A good article in Rolling Stone this month about drone strikes and the Obama administration’s use (abuse) of them.
In his first three years, Obama has unleashed 268 covert drone strikes, five times the total George W. Bush ordered during his eight years in office. All told, drones have been used to kill more than 3,000 people designated as terrorists, including at least four U.S. citizens. In the process, according to human rights groups, they have also claimed the lives of more than 800 civilians. Obama’s drone program, in fact, amounts to the largest unmanned aerial offensive ever conducted in military history; never have so few killed so many by remote control.
Many of the civilians, including at least one of the U.S. Citizens killed, have been children. But what is SOO frustrating to me is that all those people who were so fired up and angry about George W. Bush, could give a shit that Obama does the exact same things, if not worse.
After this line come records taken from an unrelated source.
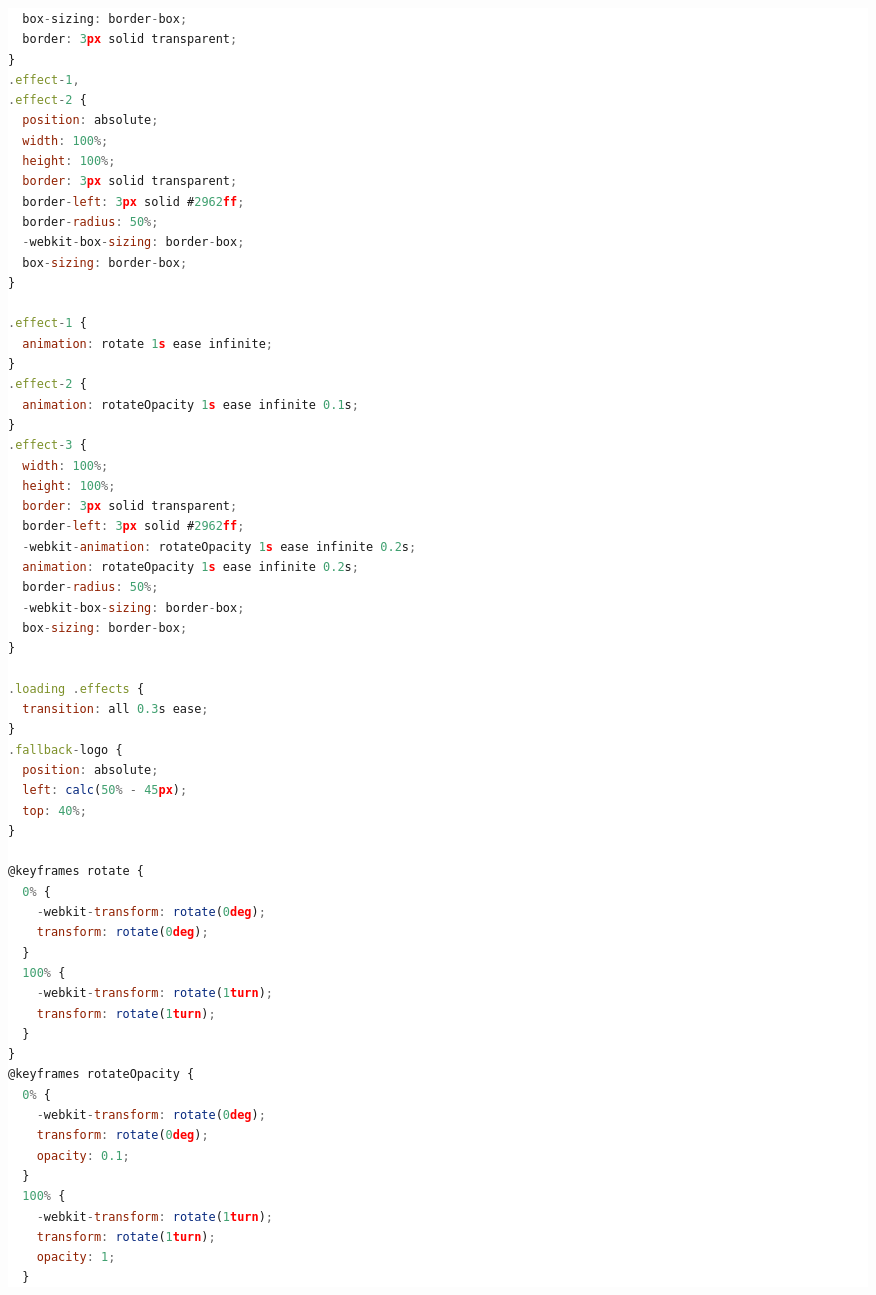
 ```jsx
  box-sizing: border-box;
  border: 3px solid transparent;
}
.effect-1,
.effect-2 {
  position: absolute;
  width: 100%;
  height: 100%;
  border: 3px solid transparent;
  border-left: 3px solid #2962ff;
  border-radius: 50%;
  -webkit-box-sizing: border-box;
  box-sizing: border-box;
}

.effect-1 {
  animation: rotate 1s ease infinite;
}
.effect-2 {
  animation: rotateOpacity 1s ease infinite 0.1s;
}
.effect-3 {
  width: 100%;
  height: 100%;
  border: 3px solid transparent;
  border-left: 3px solid #2962ff;
  -webkit-animation: rotateOpacity 1s ease infinite 0.2s;
  animation: rotateOpacity 1s ease infinite 0.2s;
  border-radius: 50%;
  -webkit-box-sizing: border-box;
  box-sizing: border-box;
}

.loading .effects {
  transition: all 0.3s ease;
}
.fallback-logo {
  position: absolute;
  left: calc(50% - 45px);
  top: 40%;
}

@keyframes rotate {
  0% {
    -webkit-transform: rotate(0deg);
    transform: rotate(0deg);
  }
  100% {
    -webkit-transform: rotate(1turn);
    transform: rotate(1turn);
  }
}
@keyframes rotateOpacity {
  0% {
    -webkit-transform: rotate(0deg);
    transform: rotate(0deg);
    opacity: 0.1;
  }
  100% {
    -webkit-transform: rotate(1turn);
    transform: rotate(1turn);
    opacity: 1;
  }
```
Where did the anti-war movement go?
Here is the end of the article which pretty much sums up the Obama Presidency for me.
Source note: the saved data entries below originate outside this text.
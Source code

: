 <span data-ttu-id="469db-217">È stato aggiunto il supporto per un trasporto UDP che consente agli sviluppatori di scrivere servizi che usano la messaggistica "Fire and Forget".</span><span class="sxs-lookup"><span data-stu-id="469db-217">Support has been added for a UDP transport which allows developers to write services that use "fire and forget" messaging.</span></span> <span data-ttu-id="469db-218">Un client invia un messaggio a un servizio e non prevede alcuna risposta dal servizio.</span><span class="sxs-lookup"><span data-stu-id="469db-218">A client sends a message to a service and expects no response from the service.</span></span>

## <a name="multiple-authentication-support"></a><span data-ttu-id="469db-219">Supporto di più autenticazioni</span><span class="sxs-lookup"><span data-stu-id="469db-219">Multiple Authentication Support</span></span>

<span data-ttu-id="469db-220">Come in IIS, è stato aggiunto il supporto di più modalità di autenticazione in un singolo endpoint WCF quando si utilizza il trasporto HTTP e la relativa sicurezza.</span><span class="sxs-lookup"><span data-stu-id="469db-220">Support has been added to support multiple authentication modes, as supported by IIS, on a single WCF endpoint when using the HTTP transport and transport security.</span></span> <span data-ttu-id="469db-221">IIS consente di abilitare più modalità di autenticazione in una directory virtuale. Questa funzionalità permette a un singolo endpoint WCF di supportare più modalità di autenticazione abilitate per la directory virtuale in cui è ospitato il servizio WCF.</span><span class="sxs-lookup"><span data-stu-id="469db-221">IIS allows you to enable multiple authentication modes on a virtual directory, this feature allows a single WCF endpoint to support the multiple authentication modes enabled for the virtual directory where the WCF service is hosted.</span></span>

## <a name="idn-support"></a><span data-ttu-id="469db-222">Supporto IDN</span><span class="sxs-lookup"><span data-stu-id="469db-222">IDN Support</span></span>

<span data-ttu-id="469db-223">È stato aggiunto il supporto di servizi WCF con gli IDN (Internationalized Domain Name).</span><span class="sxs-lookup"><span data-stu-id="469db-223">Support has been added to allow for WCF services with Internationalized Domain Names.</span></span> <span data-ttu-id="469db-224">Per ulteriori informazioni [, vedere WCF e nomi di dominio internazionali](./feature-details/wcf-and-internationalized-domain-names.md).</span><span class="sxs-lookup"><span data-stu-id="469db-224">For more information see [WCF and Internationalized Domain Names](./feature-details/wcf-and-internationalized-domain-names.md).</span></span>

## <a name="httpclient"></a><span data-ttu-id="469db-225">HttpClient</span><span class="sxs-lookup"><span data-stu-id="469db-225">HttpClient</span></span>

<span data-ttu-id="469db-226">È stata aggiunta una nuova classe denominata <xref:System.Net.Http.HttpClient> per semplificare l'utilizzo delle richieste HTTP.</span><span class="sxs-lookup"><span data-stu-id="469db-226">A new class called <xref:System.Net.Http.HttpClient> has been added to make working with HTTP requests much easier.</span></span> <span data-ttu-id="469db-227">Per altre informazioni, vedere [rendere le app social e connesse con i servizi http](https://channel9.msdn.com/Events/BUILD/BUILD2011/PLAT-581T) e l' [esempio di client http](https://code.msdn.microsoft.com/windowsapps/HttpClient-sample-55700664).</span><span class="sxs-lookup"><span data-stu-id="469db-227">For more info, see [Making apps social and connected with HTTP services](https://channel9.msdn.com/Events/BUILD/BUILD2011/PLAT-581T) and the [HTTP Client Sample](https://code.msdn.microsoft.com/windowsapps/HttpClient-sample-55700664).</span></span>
Many who oversee the drone program, in fact, seem to have little but contempt for those who worry about the potential dangers presented by drones. At a human rights seminar at Columbia University last summer, John Radsan, a former attorney for the CIA, admitted that the agency has no interest in debating the legal niceties of drone strikes. “The CIA is laughing at you guys,” he told the assembled human rights lawyers. “You’re worried about international law, and the CIA is laughing.” A White House official I spoke with is even more dismissive. “If Anwar al-Awlaki is your poster boy for why we shouldn’t do drone strikes,” the official tells me, “good fucking luck.”
If the targeted killing of al-Awlaki doesn’t inspire sympathy, given his alleged connections to Al Qaeda, then consider the case of Tariq Aziz, a 16-year-old boy from Pakistan. In April 2010, one of Tariq’s cousins was killed in a drone strike. Believing that his cousin was innocent, and not involved in any insurgent activities, Tariq joined a group of tribal elders last October at a meeting in Islamabad organized by Reprieve, the human rights group. Neil Williams, a volunteer for Reprieve, spent an hour speaking with Tariq at the meeting.
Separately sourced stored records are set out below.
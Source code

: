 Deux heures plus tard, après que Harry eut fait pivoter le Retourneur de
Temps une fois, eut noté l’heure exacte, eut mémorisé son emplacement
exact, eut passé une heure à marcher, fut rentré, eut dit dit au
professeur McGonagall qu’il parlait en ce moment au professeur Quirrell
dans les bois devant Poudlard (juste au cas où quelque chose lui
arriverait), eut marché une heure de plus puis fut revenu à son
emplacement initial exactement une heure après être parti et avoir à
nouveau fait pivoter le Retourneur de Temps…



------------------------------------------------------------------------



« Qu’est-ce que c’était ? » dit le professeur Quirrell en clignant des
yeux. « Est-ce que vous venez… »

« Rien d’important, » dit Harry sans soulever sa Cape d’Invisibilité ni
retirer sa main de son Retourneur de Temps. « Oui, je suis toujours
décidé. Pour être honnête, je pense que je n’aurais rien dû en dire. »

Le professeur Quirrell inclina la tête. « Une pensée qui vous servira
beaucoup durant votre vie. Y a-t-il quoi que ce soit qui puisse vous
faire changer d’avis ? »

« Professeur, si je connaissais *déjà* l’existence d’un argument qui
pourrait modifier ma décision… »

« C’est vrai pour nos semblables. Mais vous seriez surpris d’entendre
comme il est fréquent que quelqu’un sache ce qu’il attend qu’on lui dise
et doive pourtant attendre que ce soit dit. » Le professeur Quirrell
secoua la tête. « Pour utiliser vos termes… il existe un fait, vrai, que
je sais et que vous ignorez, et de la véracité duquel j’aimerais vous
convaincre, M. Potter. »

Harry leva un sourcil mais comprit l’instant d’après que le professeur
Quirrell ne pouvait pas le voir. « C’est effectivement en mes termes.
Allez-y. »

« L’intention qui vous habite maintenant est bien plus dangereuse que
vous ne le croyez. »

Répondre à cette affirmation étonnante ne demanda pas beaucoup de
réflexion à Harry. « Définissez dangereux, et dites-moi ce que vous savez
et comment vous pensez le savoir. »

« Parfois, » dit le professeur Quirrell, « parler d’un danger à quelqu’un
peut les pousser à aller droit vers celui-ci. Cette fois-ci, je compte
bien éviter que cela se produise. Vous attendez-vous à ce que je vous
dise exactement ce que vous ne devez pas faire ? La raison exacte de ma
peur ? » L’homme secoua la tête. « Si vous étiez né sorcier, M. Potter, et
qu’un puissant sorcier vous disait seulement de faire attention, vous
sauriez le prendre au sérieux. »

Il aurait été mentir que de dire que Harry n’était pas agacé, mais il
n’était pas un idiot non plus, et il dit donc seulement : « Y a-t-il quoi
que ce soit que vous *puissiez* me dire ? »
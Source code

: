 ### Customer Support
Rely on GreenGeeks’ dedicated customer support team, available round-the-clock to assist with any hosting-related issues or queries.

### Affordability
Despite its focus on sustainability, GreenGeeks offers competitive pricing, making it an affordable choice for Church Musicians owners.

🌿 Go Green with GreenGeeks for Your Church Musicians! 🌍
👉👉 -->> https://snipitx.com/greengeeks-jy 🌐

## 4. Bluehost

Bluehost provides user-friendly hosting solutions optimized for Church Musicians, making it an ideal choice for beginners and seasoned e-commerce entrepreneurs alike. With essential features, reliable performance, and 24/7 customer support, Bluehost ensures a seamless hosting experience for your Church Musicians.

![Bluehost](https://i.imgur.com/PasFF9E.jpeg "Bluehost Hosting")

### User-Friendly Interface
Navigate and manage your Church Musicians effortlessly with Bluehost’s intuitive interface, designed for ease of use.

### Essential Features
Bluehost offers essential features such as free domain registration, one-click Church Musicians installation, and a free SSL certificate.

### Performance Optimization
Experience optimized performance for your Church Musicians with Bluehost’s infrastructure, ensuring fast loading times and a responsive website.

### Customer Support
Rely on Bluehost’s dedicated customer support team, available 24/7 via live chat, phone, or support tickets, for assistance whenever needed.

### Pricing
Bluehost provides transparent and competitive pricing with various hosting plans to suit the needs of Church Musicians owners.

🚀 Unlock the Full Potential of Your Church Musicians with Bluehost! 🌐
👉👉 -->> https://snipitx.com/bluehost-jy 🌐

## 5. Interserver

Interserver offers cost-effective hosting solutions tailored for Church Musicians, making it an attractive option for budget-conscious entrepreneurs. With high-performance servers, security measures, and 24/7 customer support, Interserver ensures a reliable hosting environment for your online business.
“We started talking about soccer,” Williams recalls. “He told me he played for New Zealand. The teams they played with from the village had all taken names from football clubs, like Brazil or Manchester United.”
Tariq and other teenagers at the meeting told Williams how they lived in fear of drones. They could hear them at night over their homes in Waziristan, buzzing for hours like aerial lawn mowers. An explosion could strike at any moment, anywhere, without warning. “Tariq really didn’t want to be going back home,” Williams says. “He’d hear the drones three or four times a day.”
Three days after the conference, Williams received an e-mail. Tariq had been killed in a drone strike while he was on his way to pick up his aunt. It appears that he wasn’t the intended target of the strike: Those who met Tariq suspect he was simply in the wrong place at the wrong time, especially since his 12-year-old cousin was also killed in the blast.
The Obama administration has no comment on the killing of Tariq Aziz, even though his death raises the most significant question of all. Drones offer the government an advanced and precise technology in its War on Terror – yet many of those killed by drones don’t appear to be terrorists at all. In fact, according to a detailed study of drone victims compiled by the Bureau for Investigative Journalism, at least 174 of those executed by drones were under the age of 18 – in other words, children. Estimates by human rights groups that include adults who were likely civilians put the toll of innocent victims at more than 800. U.S. officials hotly dismiss such figures – “bullshit,” one senior administration official told me. Brennan, one of Obama’s top counterterrorism advisers, absurdly insisted last June that there hadn’t been “a single civilian” killed by drones in the previous year.
For Nasser al-Awlaki, who lost his teenage grandson to a predator drone, such denials are almost as shocking as the administration’s deliberate decision to wage a remote-control war that would inevitably result in the deaths of innocent civilians. “I could not believe America could do this – especially President Obama, who I liked very much,” he says. “When he was elected, I thought he would solve all the problems of the world.”
You’re not alone. Most American’s refuse to believe it as well.